[Dataset items]

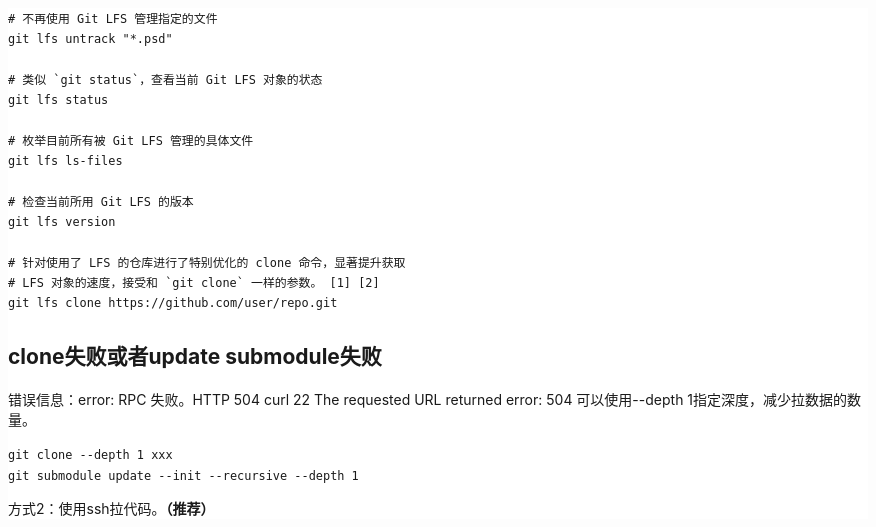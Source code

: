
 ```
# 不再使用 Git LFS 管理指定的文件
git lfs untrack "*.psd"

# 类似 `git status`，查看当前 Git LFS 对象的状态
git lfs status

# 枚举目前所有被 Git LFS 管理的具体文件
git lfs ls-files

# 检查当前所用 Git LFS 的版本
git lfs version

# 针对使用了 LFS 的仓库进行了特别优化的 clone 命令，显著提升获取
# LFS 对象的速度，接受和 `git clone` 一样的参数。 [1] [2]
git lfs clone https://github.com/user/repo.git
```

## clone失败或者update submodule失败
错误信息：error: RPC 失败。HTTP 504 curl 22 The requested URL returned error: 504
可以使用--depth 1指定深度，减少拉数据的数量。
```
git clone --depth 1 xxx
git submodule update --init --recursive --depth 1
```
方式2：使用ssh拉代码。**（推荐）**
...
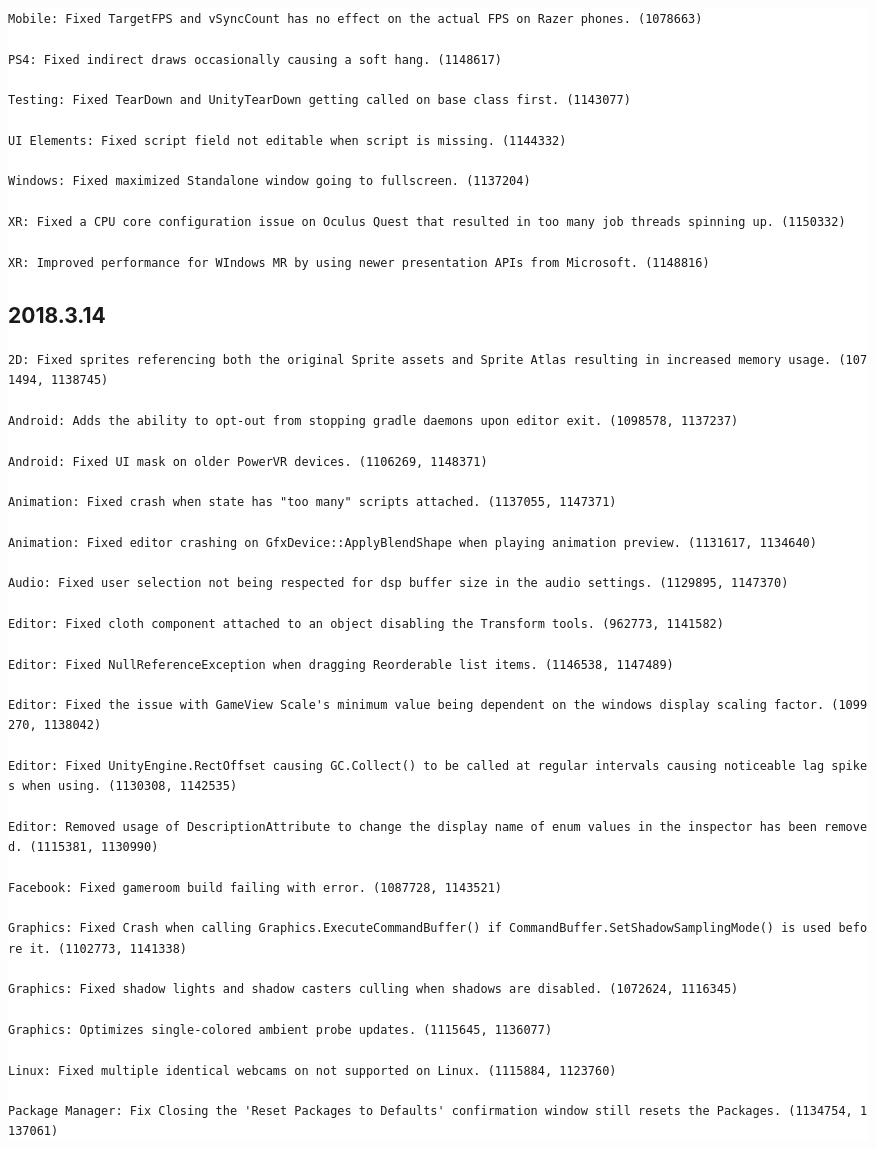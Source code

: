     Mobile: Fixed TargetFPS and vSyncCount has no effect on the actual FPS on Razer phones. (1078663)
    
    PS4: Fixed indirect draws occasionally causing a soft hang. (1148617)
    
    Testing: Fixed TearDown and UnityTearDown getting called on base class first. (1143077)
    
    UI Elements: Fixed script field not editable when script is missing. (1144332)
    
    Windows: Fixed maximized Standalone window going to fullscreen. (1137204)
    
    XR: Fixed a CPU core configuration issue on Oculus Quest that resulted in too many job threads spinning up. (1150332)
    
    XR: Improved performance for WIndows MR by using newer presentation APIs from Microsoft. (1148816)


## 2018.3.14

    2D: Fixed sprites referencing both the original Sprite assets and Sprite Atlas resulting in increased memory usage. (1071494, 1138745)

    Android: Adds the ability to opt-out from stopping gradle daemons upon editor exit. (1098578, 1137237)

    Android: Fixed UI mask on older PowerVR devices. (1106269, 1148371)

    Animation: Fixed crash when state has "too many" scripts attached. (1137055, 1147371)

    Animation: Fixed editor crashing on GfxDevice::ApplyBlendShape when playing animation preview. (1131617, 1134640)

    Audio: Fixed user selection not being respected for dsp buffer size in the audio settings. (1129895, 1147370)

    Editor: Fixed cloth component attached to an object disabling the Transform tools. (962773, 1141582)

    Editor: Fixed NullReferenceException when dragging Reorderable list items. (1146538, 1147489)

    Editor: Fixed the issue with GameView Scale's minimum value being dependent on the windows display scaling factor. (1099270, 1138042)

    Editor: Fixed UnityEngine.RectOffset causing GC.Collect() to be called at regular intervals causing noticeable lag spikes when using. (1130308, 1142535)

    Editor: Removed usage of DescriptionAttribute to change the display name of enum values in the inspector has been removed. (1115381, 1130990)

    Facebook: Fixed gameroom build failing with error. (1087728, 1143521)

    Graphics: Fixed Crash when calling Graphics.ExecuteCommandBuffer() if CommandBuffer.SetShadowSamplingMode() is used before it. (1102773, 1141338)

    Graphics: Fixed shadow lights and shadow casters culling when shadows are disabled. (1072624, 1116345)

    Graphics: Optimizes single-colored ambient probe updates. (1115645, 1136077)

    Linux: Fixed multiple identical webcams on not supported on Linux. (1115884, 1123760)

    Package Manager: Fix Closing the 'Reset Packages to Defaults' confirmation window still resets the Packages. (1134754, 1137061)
---
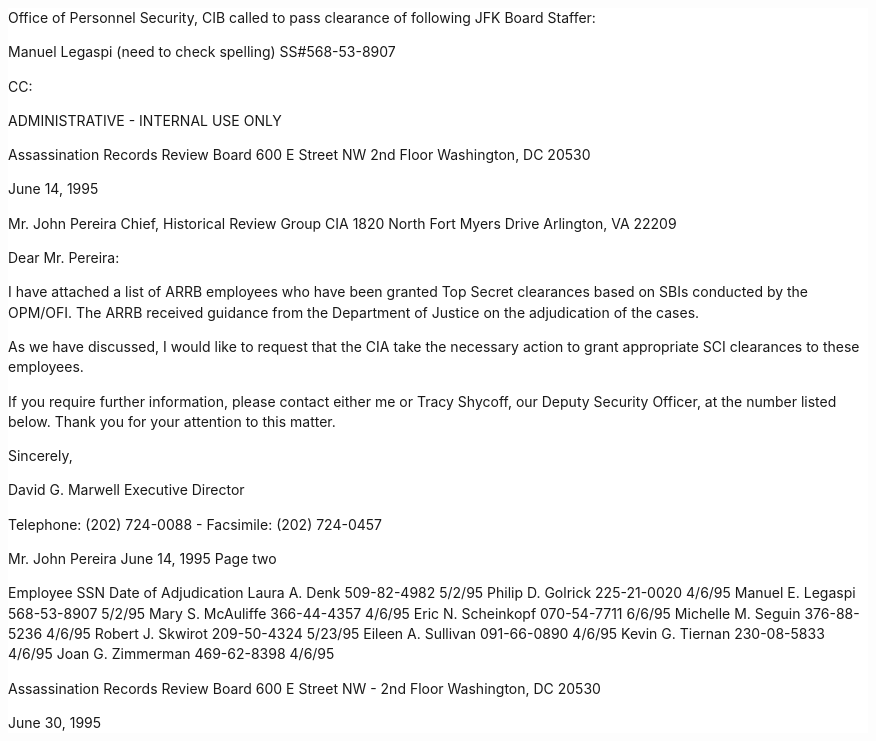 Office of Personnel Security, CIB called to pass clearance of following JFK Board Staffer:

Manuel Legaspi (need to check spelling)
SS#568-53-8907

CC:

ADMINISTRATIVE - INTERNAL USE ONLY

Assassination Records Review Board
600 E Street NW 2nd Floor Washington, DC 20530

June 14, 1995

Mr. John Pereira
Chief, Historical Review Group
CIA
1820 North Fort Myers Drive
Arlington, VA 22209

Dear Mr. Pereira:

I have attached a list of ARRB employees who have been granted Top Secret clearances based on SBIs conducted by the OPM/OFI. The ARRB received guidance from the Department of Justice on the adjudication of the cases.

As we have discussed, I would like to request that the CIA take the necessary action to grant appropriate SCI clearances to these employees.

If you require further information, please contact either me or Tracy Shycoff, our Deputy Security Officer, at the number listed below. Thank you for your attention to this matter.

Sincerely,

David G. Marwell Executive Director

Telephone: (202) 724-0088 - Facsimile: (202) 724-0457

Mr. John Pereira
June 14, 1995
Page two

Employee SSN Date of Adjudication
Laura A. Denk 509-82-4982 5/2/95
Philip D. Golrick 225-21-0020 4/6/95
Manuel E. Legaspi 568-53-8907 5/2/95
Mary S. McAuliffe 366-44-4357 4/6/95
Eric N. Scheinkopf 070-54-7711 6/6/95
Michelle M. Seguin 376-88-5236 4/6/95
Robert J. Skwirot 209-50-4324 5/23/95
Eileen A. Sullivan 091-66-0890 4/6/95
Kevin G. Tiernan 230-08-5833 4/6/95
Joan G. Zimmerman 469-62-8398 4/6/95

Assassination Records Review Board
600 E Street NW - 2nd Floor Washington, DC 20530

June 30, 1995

■ Exercise description
Give back, exactly as written, the stretch from the line with "2D: Fixed sprites" through the line with "Facebook: Fixed gameroom", and no other lines from the records above.

■ Solution for this task
    2D: Fixed sprites referencing both the original Sprite assets and Sprite Atlas resulting in increased memory usage. (1071494, 1138745)

    Android: Adds the ability to opt-out from stopping gradle daemons upon editor exit. (1098578, 1137237)

    Android: Fixed UI mask on older PowerVR devices. (1106269, 1148371)

    Animation: Fixed crash when state has "too many" scripts attached. (1137055, 1147371)

    Animation: Fixed editor crashing on GfxDevice::ApplyBlendShape when playing animation preview. (1131617, 1134640)

    Audio: Fixed user selection not being respected for dsp buffer size in the audio settings. (1129895, 1147370)

    Editor: Fixed cloth component attached to an object disabling the Transform tools. (962773, 1141582)

    Editor: Fixed NullReferenceException when dragging Reorderable list items. (1146538, 1147489)

    Editor: Fixed the issue with GameView Scale's minimum value being dependent on the windows display scaling factor. (1099270, 1138042)

    Editor: Fixed UnityEngine.RectOffset causing GC.Collect() to be called at regular intervals causing noticeable lag spikes when using. (1130308, 1142535)

    Editor: Removed usage of DescriptionAttribute to change the display name of enum values in the inspector has been removed. (1115381, 1130990)

    Facebook: Fixed gameroom build failing with error. (1087728, 1143521)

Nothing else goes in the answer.